DISPLACED FRACTURES OF THE BODY Fractures through the body of the talus are usually displaced or comminuted and involve the ankle and/or the talocalcaneal joint; occasionally the fragments are completely dislocated. Minimal displacement can be accepted; a below knee non-weight bearing cast is applied for 6–8 weeks; this is then replaced by a weight bearing cast for another 4 weeks. Horizontal fractures that do not involve the ankle or subtalar joint are treated by closed reduction and cast immobilization.

DISPLACED FRACTURES OF THE BODY Displaced fractures with dislocation of the adjacent joints should be accurately reduced. In almost all cases open reduction and internal fixation will be needed. An osteotomy of the medial malleolus is useful for adequate exposure of the talus; the malleolus is predrilled before the osteotomy and fixed back into position after the talar fracture has been dealt with. The prognosis for these fractures is poor: there is a considerable incidence of malunion, joint incongruity, avascular necrosis and secondary osteoarthritis of the ankle or talocalcaneal joint.

DISPLACED FRACTURES OF THE HEAD The main problem is injury to the talonavicular joint. If the fragments are large enough, open reduction and internal fixation with screws is the recommended treatment. If there is much comminution, it may be better simply to excise the smaller fragments. Postoperative immobilization is the same as for other talar fractures.

FRACTURES OF THE TALAR PROCESSES If the fragment is large enough, open reduction and fixation with K-wires or small screws is advisable. Tiny fragments are left but can be removed later if they become symptomatic.

OSTEOCHONDRAL FRACTURES These small surface fractures of the dome of the talus usually occur with severe ankle sprains or subtalar dislocations. Most acute lesions can be treated by cast immobilization for 4–6 weeks. Occasionally a displaced fragment is large enough to warrant operative replacement and internal fixation. More often it is separated from its bed and is excised: the exposed bone is then drilled to encourage repair by fibrocartilage .

Open Fractures The injury is treated as an emergency. Under general anaesthesia , the wound is cleaned and debrided and all necrotic tissue is removed. The fracture is then dealt with as for closed injuries, except that the wound is left open and closed by delayed primary suture or skin grafting 5–7 days later, when swelling has subsided and it is certain that there is no infection. Sometimes , in open injuries, the talus is completely detached and lying in the wound. After adequate debridement and cleansing, the talus should be replaced in the mortise and stabilized, if necessary with crossed K-wires. Later definitive fixation is then performed.

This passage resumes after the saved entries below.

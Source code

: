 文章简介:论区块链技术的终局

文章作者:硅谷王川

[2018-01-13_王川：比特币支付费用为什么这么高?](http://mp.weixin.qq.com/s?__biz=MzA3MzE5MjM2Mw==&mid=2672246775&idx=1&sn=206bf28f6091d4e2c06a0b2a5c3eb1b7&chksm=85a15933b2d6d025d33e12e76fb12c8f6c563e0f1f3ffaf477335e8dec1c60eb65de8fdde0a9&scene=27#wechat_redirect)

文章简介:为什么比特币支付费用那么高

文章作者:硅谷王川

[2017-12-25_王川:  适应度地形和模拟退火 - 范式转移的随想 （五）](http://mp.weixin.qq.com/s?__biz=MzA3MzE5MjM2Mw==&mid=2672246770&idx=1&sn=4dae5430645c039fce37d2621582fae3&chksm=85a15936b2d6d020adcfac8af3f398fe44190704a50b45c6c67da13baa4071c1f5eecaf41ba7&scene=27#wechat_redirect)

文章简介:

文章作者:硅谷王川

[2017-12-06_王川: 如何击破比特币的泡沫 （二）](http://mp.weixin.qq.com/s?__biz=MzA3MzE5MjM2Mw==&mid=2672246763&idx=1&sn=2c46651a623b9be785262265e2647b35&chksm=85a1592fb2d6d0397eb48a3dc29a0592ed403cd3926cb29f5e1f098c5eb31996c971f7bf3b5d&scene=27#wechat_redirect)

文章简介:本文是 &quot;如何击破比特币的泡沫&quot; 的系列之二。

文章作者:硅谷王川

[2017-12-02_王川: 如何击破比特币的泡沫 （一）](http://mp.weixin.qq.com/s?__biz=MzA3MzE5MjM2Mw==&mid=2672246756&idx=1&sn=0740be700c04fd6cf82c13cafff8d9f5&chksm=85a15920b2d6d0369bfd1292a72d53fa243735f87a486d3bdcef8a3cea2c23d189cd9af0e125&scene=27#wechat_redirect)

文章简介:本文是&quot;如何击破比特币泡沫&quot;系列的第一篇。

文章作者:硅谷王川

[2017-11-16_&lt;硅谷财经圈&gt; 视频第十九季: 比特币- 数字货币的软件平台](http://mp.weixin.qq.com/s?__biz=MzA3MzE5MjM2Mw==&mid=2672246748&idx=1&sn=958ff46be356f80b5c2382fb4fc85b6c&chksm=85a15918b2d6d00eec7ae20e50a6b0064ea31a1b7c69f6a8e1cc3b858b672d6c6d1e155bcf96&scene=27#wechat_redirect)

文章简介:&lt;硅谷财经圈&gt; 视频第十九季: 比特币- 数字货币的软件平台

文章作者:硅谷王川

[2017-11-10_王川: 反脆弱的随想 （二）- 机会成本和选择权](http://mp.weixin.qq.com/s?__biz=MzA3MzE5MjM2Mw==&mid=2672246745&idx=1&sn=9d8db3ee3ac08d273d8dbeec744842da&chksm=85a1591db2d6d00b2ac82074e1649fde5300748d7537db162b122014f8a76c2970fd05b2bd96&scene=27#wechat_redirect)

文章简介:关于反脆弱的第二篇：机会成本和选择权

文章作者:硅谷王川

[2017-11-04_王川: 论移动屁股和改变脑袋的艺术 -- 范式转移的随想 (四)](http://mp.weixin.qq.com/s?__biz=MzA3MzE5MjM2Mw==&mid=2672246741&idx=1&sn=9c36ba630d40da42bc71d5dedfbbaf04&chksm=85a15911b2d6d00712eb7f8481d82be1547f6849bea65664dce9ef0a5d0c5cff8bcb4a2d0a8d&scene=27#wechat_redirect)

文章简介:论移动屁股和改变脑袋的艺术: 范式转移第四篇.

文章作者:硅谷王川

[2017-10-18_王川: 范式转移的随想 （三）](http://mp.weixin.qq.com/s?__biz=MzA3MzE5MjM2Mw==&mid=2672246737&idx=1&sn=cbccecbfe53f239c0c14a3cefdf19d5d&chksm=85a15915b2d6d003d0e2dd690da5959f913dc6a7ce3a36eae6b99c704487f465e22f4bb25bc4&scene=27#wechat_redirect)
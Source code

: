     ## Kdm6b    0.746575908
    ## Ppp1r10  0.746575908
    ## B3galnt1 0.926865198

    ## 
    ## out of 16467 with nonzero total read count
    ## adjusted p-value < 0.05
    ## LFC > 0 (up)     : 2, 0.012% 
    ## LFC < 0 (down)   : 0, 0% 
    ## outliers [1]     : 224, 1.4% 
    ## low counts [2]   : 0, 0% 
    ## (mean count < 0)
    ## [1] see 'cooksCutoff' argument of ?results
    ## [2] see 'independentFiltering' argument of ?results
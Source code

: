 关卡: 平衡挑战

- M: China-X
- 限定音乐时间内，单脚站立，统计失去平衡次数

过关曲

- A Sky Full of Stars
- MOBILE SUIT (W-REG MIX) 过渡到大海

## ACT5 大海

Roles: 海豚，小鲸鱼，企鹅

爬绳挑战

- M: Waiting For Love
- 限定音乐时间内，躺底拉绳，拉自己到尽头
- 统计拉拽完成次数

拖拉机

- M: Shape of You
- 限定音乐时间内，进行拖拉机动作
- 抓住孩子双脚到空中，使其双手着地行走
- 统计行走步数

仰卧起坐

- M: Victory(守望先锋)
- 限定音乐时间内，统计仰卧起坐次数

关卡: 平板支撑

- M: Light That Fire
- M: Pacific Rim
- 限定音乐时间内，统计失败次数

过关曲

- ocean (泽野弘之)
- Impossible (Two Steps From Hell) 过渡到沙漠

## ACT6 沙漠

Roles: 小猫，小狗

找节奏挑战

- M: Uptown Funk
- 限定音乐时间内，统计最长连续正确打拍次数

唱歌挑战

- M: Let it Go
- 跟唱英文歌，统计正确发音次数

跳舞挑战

Complications Malunion - Malunion may lead to distortion of the joint surface, limitation of movement and pain on weight bearing. Avascular Necrosis - Avascular necrosis of the body of the talus occurs in displaced fractures of the talar neck. Secondary Osteoarthritis - Osteoarthritis of the ankle and/or subtalar joints occurs some years after injury in over 50 per cent of patients with talar neck fractures. There are a number of causes: (1) articular damage due to the initial trauma; (2) malunion and distortion of the articular surface; (3) avascular necrosis of the talus.